_Task_
Wherever a line in the records contains the word "AzureStorageContext", return that line.

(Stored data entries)

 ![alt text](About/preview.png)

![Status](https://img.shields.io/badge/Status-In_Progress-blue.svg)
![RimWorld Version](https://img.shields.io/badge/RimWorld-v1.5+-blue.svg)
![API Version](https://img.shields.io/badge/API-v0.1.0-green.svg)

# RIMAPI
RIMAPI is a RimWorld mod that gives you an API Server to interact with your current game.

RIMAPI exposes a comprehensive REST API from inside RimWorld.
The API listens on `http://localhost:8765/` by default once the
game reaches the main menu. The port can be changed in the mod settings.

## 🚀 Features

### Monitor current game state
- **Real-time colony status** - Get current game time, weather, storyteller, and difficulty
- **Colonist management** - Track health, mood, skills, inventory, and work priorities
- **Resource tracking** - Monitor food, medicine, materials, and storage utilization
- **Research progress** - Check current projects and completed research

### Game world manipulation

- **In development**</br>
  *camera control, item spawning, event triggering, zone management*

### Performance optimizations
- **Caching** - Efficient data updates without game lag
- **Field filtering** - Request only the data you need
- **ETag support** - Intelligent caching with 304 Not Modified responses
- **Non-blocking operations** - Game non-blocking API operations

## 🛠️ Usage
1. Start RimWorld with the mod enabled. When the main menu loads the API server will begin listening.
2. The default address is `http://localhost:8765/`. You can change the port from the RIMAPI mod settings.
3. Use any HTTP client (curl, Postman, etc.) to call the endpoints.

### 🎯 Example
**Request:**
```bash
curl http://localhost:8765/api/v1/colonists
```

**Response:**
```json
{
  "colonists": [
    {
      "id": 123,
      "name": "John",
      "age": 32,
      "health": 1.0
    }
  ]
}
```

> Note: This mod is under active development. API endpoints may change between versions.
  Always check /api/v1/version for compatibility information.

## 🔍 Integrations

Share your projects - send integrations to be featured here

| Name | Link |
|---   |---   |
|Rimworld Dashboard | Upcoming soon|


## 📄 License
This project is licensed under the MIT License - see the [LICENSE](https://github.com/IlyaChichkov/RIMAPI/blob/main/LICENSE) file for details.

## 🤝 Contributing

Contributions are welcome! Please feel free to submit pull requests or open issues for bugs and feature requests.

* * *

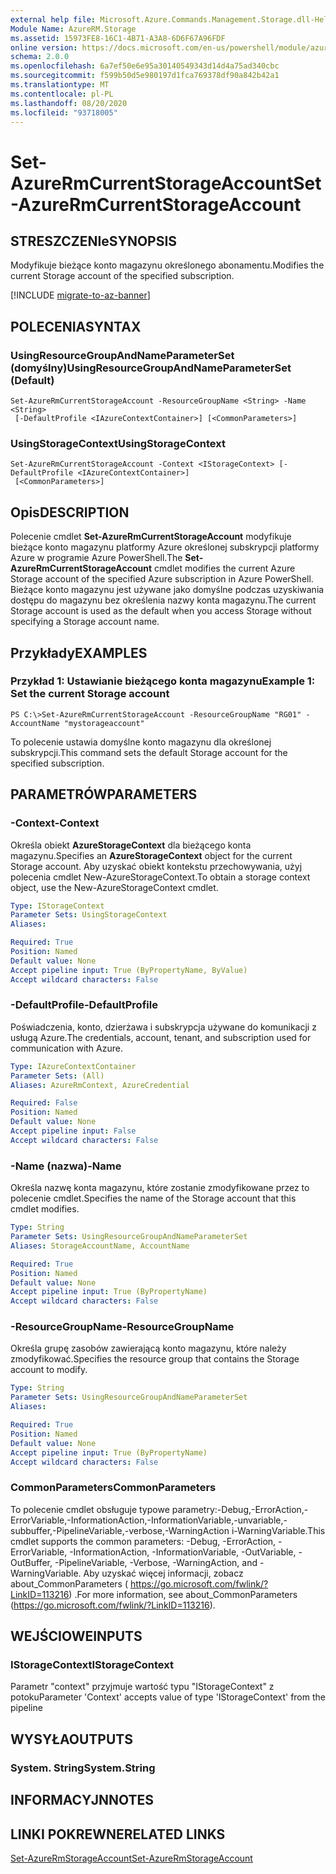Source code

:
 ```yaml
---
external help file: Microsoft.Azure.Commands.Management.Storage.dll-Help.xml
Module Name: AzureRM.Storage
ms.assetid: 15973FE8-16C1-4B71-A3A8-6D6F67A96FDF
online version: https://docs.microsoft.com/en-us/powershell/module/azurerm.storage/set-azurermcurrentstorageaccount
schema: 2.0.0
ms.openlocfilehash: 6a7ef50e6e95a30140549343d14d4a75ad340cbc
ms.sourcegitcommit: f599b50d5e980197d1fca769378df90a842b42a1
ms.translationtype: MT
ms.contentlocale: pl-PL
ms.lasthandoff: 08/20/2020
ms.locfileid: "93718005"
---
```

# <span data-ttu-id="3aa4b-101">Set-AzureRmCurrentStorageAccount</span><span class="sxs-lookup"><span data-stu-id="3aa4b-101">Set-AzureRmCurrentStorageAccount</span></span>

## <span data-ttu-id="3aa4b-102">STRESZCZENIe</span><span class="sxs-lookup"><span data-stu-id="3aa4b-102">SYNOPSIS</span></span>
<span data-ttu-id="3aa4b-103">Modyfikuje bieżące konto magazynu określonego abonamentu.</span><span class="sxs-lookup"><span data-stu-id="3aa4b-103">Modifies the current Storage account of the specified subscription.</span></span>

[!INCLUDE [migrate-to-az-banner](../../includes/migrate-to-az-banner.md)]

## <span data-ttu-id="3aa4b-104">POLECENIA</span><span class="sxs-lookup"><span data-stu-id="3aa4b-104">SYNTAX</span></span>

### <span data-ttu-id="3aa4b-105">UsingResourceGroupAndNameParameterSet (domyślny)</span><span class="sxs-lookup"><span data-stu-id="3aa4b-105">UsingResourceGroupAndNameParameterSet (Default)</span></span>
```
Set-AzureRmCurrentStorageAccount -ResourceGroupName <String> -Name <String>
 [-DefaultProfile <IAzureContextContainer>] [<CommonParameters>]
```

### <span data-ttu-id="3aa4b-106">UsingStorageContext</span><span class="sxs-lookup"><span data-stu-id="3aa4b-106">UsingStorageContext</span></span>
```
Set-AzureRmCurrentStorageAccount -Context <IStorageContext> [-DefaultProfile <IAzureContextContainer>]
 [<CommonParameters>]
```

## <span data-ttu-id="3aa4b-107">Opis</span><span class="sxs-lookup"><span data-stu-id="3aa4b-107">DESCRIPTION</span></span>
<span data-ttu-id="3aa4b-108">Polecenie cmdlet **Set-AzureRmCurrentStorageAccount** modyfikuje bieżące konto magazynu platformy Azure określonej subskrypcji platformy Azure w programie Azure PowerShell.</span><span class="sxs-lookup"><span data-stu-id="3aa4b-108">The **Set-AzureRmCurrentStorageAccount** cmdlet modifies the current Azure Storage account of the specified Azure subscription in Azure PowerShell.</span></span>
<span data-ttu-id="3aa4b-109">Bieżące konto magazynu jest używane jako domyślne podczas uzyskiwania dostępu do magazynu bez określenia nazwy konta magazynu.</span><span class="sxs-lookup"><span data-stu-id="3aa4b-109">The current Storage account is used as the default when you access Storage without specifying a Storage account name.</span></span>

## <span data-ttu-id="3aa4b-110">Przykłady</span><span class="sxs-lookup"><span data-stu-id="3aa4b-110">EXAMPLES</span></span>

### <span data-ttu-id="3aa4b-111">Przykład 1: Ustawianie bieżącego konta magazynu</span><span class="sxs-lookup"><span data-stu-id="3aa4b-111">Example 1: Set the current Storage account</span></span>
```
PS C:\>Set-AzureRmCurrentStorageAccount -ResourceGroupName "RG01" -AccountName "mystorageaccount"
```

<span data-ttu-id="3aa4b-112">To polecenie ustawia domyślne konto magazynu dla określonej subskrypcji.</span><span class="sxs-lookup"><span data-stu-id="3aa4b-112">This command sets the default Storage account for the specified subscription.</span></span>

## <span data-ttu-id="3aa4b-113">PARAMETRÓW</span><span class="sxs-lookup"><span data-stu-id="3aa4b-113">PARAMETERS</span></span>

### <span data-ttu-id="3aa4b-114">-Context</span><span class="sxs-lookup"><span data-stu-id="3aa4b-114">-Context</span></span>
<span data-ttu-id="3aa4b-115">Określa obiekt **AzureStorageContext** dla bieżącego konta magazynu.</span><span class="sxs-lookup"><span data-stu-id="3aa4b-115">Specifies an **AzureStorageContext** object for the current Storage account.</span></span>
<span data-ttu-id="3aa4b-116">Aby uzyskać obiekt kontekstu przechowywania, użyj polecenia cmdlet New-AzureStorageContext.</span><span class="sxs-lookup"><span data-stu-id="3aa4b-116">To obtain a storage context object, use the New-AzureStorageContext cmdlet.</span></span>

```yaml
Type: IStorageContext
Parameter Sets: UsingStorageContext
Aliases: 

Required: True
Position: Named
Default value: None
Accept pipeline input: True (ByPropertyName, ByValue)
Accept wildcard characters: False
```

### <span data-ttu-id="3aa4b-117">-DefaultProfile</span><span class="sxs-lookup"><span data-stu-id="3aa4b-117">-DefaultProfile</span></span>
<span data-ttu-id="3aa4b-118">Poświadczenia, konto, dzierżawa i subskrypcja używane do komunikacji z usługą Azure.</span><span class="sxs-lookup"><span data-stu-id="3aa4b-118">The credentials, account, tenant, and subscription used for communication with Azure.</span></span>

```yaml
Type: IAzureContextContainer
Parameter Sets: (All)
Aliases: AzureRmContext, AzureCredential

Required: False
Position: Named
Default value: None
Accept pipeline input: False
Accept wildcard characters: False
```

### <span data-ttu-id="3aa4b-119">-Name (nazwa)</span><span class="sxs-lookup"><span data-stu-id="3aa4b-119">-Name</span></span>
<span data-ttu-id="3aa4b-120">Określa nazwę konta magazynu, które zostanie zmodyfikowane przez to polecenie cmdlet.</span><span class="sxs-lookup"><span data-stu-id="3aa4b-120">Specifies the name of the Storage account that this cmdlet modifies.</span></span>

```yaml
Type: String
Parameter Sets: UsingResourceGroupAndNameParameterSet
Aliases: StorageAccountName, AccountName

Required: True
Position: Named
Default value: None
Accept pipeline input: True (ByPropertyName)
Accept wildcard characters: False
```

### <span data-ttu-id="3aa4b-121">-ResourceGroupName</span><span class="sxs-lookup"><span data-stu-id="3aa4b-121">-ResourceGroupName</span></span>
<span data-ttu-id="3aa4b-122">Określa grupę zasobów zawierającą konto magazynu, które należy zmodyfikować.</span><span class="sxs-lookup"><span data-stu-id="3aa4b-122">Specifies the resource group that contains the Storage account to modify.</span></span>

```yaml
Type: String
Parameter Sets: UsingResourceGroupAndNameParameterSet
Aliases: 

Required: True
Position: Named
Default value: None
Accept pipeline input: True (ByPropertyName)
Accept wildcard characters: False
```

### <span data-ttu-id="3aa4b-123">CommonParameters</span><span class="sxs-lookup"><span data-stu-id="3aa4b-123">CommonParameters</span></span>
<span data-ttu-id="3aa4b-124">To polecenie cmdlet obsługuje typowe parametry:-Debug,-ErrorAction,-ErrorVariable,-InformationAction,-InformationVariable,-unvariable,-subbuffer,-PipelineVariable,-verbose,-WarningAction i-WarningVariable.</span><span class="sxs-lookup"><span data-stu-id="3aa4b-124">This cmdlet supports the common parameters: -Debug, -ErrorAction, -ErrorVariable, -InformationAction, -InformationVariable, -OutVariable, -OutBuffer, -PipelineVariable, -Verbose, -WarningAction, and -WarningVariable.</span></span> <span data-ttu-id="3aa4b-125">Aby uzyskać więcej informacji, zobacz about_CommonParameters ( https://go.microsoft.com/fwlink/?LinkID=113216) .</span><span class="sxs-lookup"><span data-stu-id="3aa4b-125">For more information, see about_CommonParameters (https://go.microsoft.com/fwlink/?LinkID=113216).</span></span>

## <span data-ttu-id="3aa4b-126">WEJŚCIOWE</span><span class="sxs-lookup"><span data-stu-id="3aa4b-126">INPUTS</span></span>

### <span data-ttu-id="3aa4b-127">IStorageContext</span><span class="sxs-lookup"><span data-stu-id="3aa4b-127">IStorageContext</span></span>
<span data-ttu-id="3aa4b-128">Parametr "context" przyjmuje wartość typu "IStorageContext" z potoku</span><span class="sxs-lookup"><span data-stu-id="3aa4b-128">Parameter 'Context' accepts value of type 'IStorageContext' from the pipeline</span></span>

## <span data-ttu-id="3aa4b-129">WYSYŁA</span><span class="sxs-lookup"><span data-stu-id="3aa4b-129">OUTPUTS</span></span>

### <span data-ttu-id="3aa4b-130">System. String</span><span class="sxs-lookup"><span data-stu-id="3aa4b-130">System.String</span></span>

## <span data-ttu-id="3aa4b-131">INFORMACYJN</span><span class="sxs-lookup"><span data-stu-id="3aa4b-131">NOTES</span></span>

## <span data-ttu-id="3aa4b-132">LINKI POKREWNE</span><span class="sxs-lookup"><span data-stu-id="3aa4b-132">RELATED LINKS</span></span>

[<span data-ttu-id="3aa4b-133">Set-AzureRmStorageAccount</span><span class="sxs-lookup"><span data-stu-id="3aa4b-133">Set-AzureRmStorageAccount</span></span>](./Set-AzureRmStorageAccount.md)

_Response area_
<span data-ttu-id="3aa4b-115">Określa obiekt **AzureStorageContext** dla bieżącego konta magazynu.</span><span class="sxs-lookup"><span data-stu-id="3aa4b-115">Specifies an **AzureStorageContext** object for the current Storage account.</span></span>
<span data-ttu-id="3aa4b-116">Aby uzyskać obiekt kontekstu przechowywania, użyj polecenia cmdlet New-AzureStorageContext.</span><span class="sxs-lookup"><span data-stu-id="3aa4b-116">To obtain a storage context object, use the New-AzureStorageContext cmdlet.</span></span>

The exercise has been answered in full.